Handling Missing Data: Overview and Introduction
DOI link for Handling Missing Data: Overview and Introduction
Handling Missing Data: Overview and Introduction book
Missing data occur in almost every survey dataset when participation is not mandatory. They occur either as missing items if not all information of otherwise observed units, like individuals or households, is observed, or as missing units when sampled objects are not observed at all. Depending on the mechanism that led to the missing data, the observed part of the dataset may not be a simple random subsample of the selected data values. Thus, standard inference methods that would have been applied to the complete sample, if applied to the observed subsample only, may fail to allow valid inferences. But even if the observed data can be interpreted as a simple random subsample from the complete sample, standard analysis tools may not be able to adequately handle incompletely observed units. Thus, methods to analyze incomplete datasets and to compensate for possible bias introduced by the missing mechanism are necessary.
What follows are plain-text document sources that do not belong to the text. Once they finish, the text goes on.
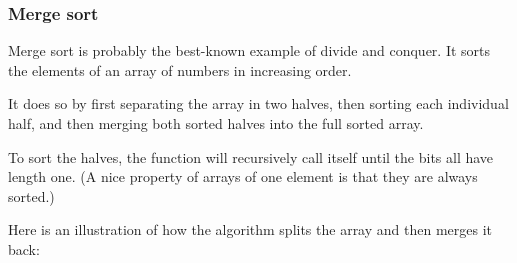 \subsubsection{Merge sort}

Merge sort is probably the best-known example of divide and conquer.
It sorts the elements of an array of numbers in increasing order.

It does so by first separating the array in two halves,
then sorting each individual half,
and then merging both sorted halves into the full sorted array.

To sort the halves, the function will recursively call itself
until the bits all have length one.
(A nice property of arrays of one element is that they are always sorted.)

Here is an illustration of how the algorithm splits the array
and then merges it back:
So-called ad hoc methods like ignoring the missing mechanism or imputing (conditional) means have been shown either not to work or to work only in very specific situations (e.g., Horton & Kleinman, 2007). On the other hand, methods that allow for valid inferences in the analysis of interest, like weighting (e.g., Wooldridge, 2002), mainly adopted to compensate for missing units, or multiple imputation (Rubin, 1987), usually used to compensate for missing items, are more demanding.